BLITZER: You wrote a piece in "The Philadelphia Inquirer," Malcolm, and you said that -- and I'm quoting now -- "Being black in the eyes of far too many police officers means my dignity and my life are not worth protecting."

So what steps are you pushing for right now from local officials when it comes to accountability?

I think we just lost our connection with Malcolm Jenkins, the two-time Super Bowl champ.

He's got very strong words. We're going to try to reconnect with him, because I want our viewers here in the United States and around the world to hear his words.

Let's reconnect with Malcolm Jenkins.

We will take a quick break. Much more of our special coverage coming up.

These are live pictures you're seeing from near the White House in Washington, D.C., right now.



BLITZER: Unfortunately, we're still having technical problems connecting with Malcolm Jenkins of the New Orleans Saints who's got very strong words on all of this. We'll see if we can fix that. But the demonstration, peaceful demonstrations right now are continuing around the United States. People are gathering once again protesting the death of George Floyd.

Brian Todd, you're in Philadelphia for us right now where thousands and thousands of people are on the streets.

BRIAN TODD, CNN CORRESPONDENT: That's right, Wolf. And this crowd is determined to put forth a couple of different messages. One, of course, is the outrage over the killing of George Floyd. Another is to show how determined they are and unified they are, determined to, again, keep coming forth with these messages. They've just stopped here in front of Temple University. They're making speeches here, doing a sit-in, and then they're going to maybe march further.
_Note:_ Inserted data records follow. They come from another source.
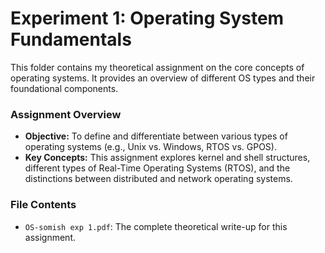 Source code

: # Experiment 1: Operating System Fundamentals

This folder contains my theoretical assignment on the core concepts of operating systems. It provides an overview of different OS types and their foundational components.

### **Assignment Overview**

- **Objective:** To define and differentiate between various types of operating systems (e.g., Unix vs. Windows, RTOS vs. GPOS).
- **Key Concepts:** This assignment explores kernel and shell structures, different types of Real-Time Operating Systems (RTOS), and the distinctions between distributed and network operating systems.

### **File Contents**

- `OS-somish exp 1.pdf`: The complete theoretical write-up for this assignment.
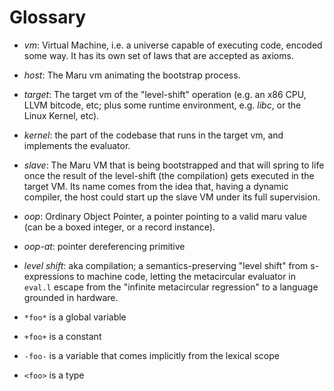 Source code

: # Glossary

 - *vm*: Virtual Machine, i.e. a universe capable of executing code,
   encoded some way. It has its own set of laws that are accepted as
   axioms.

 - *host*: The Maru vm animating the bootstrap process.

 - *target*: The target vm of the "level-shift" operation (e.g. an x86
    CPU, LLVM bitcode, etc; plus some runtime environment,
    e.g. *libc*, or the Linux Kernel, etc).

 - *kernel*: the part of the codebase that runs in the target vm, and
    implements the evaluator.

 - *slave*: The Maru VM that is being bootstrapped and that will
   spring to life once the result of the level-shift (the compilation)
   gets executed in the target VM. Its name comes from the idea that,
   having a dynamic compiler, the host could start up the slave VM
   under its full supervision.

 - *oop*: Ordinary Object Pointer, a pointer pointing to a valid maru
    value (can be a boxed integer, or a record instance).

 - *oop-at*: pointer dereferencing primitive

 - *level shift*: aka compilation; a semantics-preserving "level
   shift" from s-expressions to machine code, letting the metacircular
   evaluator in `eval.l` escape from the "infinite metacircular
   regression" to a language grounded in hardware.

 - `*foo*` is a global variable
 - `+foo+` is a constant
 - `-foo-` is a variable that comes implicitly from the lexical scope
 - `<foo>` is a type
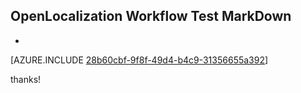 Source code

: ## OpenLocalization Workflow Test MarkDown
* 

[AZURE.INCLUDE [28b60cbf-9f8f-49d4-b4c9-31356655a392](calleeMd1.md)]

 
thanks!
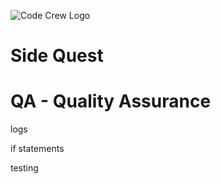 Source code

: ![Code Crew Logo](/Imgs/codecrewlogo.png  "image_tooltip")
# Side Quest

# QA - Quality Assurance

logs

if statements

testing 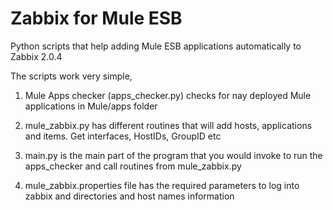 Zabbix for Mule ESB
===================

Python scripts that help adding Mule ESB applications automatically to Zabbix 2.0.4

The scripts work very simple, 
1. Mule Apps checker (apps_checker.py) checks for nay deployed Mule applications in Mule/apps folder

2. mule_zabbix.py has different routines that will add hosts, applications and items. Get interfaces, HostIDs, GroupID etc

3. main.py is the main part of the program that you would invoke to run the apps_checker and call routines from mule_zabbix.py

4. mule_zabbix.properties file has the required parameters to log into zabbix and directories and host names information 

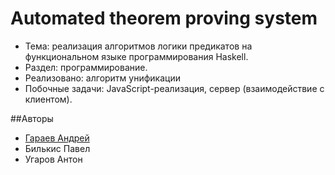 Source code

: Automated theorem proving system
=====================
- Тема: реализация алгоритмов логики предикатов на функциональном языке программирования Haskell.
- Раздел: программирование.
- Реализовано: алгоритм унификации
- Побочные задачи: JavaScript-реализация, сервер (взаимодействие с клиентом).

##Авторы
- [Гараев Андрей](https://sites.google.com/site/garaevandrey5301/mlita-2016-alt-exam)
- Билькис Павел
- Угаров Антон 
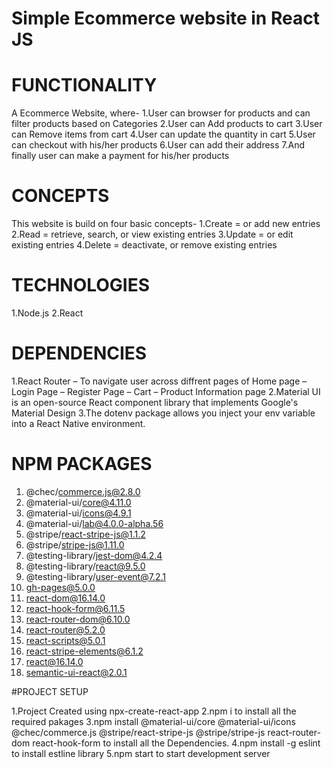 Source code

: # Simple Ecommerce website in React JS

# FUNCTIONALITY

A Ecommerce Website, where- 
1.User can browser for products and can filter products based on Categories
2.User can Add products to cart
3.User can Remove items from cart
4.User can update the quantity in cart
5.User can checkout with his/her products
6.User can add their address 
7.And finally user can make a payment for his/her products


# CONCEPTS

This website is build on four basic concepts-
1.Create = or add new entries
2.Read = retrieve, search, or view existing entries
3.Update = or edit existing entries
4.Delete = deactivate, or remove existing entries

# TECHNOLOGIES

1.Node.js
2.React

# DEPENDENCIES

1.React Router – To navigate user across diffrent pages of Home page – Login Page – Register Page – Cart – Product Information page
2.Material UI is an open-source React component library that implements Google's Material Design
3.The dotenv package allows you inject your env variable into a React Native environment.

# NPM PACKAGES

1. @chec/commerce.js@2.8.0
2. @material-ui/core@4.11.0
3. @material-ui/icons@4.9.1
4. @material-ui/lab@4.0.0-alpha.56
5. @stripe/react-stripe-js@1.1.2
6. @stripe/stripe-js@1.11.0
7. @testing-library/jest-dom@4.2.4
8. @testing-library/react@9.5.0
9. @testing-library/user-event@7.2.1
10. gh-pages@5.0.0
11. react-dom@16.14.0
12. react-hook-form@6.11.5
13. react-router-dom@6.10.0
14. react-router@5.2.0
15. react-scripts@5.0.1
16. react-stripe-elements@6.1.2
17. react@16.14.0
18. semantic-ui-react@2.0.1

#PROJECT SETUP

1.Project Created using npx-create-react-app
2.npm i to install all the required pakages
3.npm install @material-ui/core @material-ui/icons @chec/commerce.js @stripe/react-stripe-js @stripe/stripe-js react-router-dom react-hook-form  to install all the Dependencies.
4.npm install -g eslint to install estline library
5.npm start to start development server
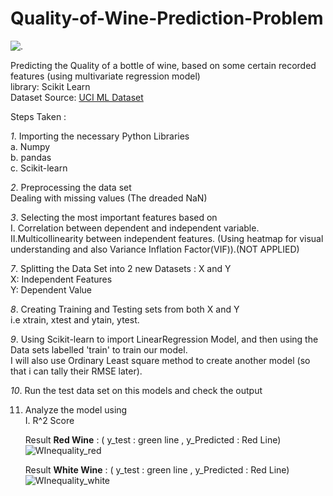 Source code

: # Quality-of-Wine-Prediction-Problem
![.](https://leambrosie.files.wordpress.com/2013/08/1.jpg?w=487)  
  
    
Predicting the Quality of a bottle of wine, based on some certain recorded features (using multivariate regression model)  
library: Scikit Learn  
Dataset Source: [UCI ML Dataset](https://archive.ics.uci.edu/ml/machine-learning-databases/wine-quality/)  

Steps Taken :

 *1*. Importing the necessary Python Libraries   
   a. Numpy  
   b. pandas  
   c. Scikit-learn    
     
 *2*. Preprocessing the data set  
     Dealing with missing values (The dreaded NaN)    
      
 *3*.  Selecting the most important features based on   
     I. Correlation between dependent and independent variable.  
     II.Multicollinearity between independent features. (Using heatmap for visual understanding and also Variance Inflation Factor(VIF)).(NOT APPLIED)   
   
 *7*. Splitting the Data Set into 2 new Datasets : X and Y  
     X: Independent Features   
     Y: Dependent Value   
   
 *8*. Creating Training and Testing sets from both X and Y  
     i.e xtrain, xtest and ytain, ytest.  
    
 *9*.  Using Scikit-learn to import LinearRegression Model, and then using the Data sets labelled 'train' to train our model.  
     I will also use Ordinary Least square method to create another model (so that i can tally their RMSE later).  
   
*10*.  Run the test data set on this models and check the output   

11.  Analyze the model using   
     I.   R^2 Score  
     
     Result **Red Wine** : ( y_test : green line , y_Predicted : Red Line)   
     ![WInequality_red](https://user-images.githubusercontent.com/45620309/80868007-5dddaf00-8cb5-11ea-8830-412495cd94c1.png)  
       
         
     Result **White Wine** : ( y_test : green line , y_Predicted : Red Line)   
     ![WInequality_white](https://user-images.githubusercontent.com/45620309/80868048-9f6e5a00-8cb5-11ea-8905-21277d9224e3.png)

     
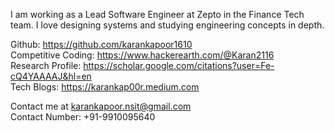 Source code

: I am working as a Lead Software Engineer at Zepto in the Finance Tech team.
I love designing systems and studying engineering concepts in depth.

Github: https://github.com/karankapoor1610 <br>
Competitive Coding: https://www.hackerearth.com/@Karan2116 <br>
Research Profile: https://scholar.google.com/citations?user=Fe-cQ4YAAAAJ&hl=en <br>
Tech Blogs: https://karankap00r.medium.com <br>

Contact me at karankapoor.nsit@gmail.com  <br>
Contact Number: +91-9910095640 <br>
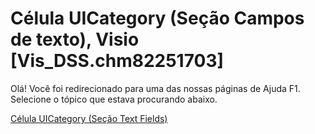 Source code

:
# Célula UICategory (Seção Campos de texto), Visio [Vis_DSS.chm82251703]

Olá! Você foi redirecionado para uma das nossas páginas de Ajuda F1. Selecione o tópico que estava procurando abaixo.

[Célula UICategory (Seção Text Fields)](http://msdn.microsoft.com/library/365f7005-ba34-2311-4c5c-16344962fc3f%28Office.15%29.aspx)
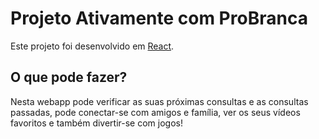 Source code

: # Projeto Ativamente com ProBranca
Este projeto foi desenvolvido em [React](https://github.com/facebook/create-react-app).

## O que pode fazer?
Nesta webapp pode verificar as suas próximas consultas e as consultas passadas, pode conectar-se com amigos e família, ver os seus vídeos favoritos e também divertir-se com jogos! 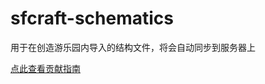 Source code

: # sfcraft-schematics
用于在创造游乐园内导入的结构文件，将会自动同步到服务器上

[点此查看贡献指南](https://wiki.sfclub.cc/doc/playground-7UE7mfw0KJ) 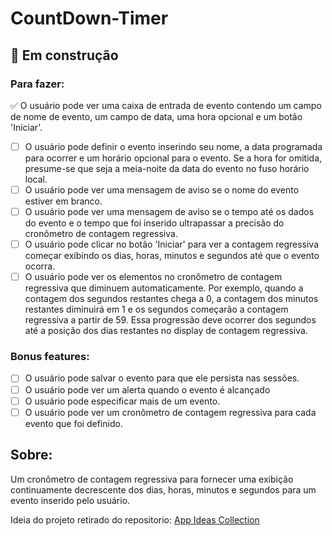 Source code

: # CountDown-Timer

## 🚧 Em construção
### Para fazer:
✅ O usuário pode ver uma caixa de entrada de evento contendo um campo de nome de evento, um campo de data, uma hora opcional e um botão 'Iniciar'.
- [ ] O usuário pode definir o evento inserindo seu nome, a data programada para ocorrer e um horário opcional para o evento. Se a hora for omitida, presume-se que seja a meia-noite da data do evento no fuso horário local.
- [ ] O usuário pode ver uma mensagem de aviso se o nome do evento estiver em branco.
- [ ] O usuário pode ver uma mensagem de aviso se o tempo até os dados do evento e o tempo que foi inserido ultrapassar a precisão do cronômetro de contagem regressiva.
- [ ] O usuário pode clicar no botão 'Iniciar' para ver a contagem regressiva começar exibindo os dias, horas, minutos e segundos até que o evento ocorra.
- [ ] O usuário pode ver os elementos no cronômetro de contagem regressiva que diminuem automaticamente. Por exemplo, quando a contagem dos segundos restantes chega a 0, a contagem dos minutos restantes diminuirá em 1 e os segundos começarão a contagem regressiva a partir de 59. Essa progressão deve ocorrer dos segundos até a posição dos dias restantes no display de contagem regressiva.

### Bonus features:
- [ ] O usuário pode salvar o evento para que ele persista nas sessões.
- [ ] O usuário pode ver um alerta quando o evento é alcançado
- [ ] O usuário pode especificar mais de um evento.
- [ ] O usuário pode ver um cronômetro de contagem regressiva para cada evento que foi definido.

## Sobre:
Um cronômetro de contagem regressiva para fornecer uma exibição continuamente decrescente dos dias, horas, minutos e segundos para um evento inserido pelo usuário.

Ideia do projeto retirado do repositorio: [App Ideas Collection](https://github.com/florinpop17/app-ideas)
But another development that we've seen overnight that is important here is that Philadelphia city officials took down the statue of former Mayor Frank Rizzo. This is an attempt to heal the racial divide in this city. They took his statue down in the overnight hours about 2:00 or 2:30 in the morning.

All right, they want us to -- they're asking us to be quiet. Let me throw it back to you, Wolf.

BLITZER: All right, standby, Brian, we're going to get back to you. What a huge crowd in Philadelphia, also a huge crowd in New York City right now. Shimon Prokupecz is on the scene for us over there. Shimon?



So we're in Columbus Circle right outside. The crowd has stopped right outside the Trump Hotel and you can hear them chanting, black lives matter. Just take a look, Wolf. You can see, Dominic (ph) is going -- my cameraman, he's going to be zoom in here. And you can see all the police here guarding the hotel.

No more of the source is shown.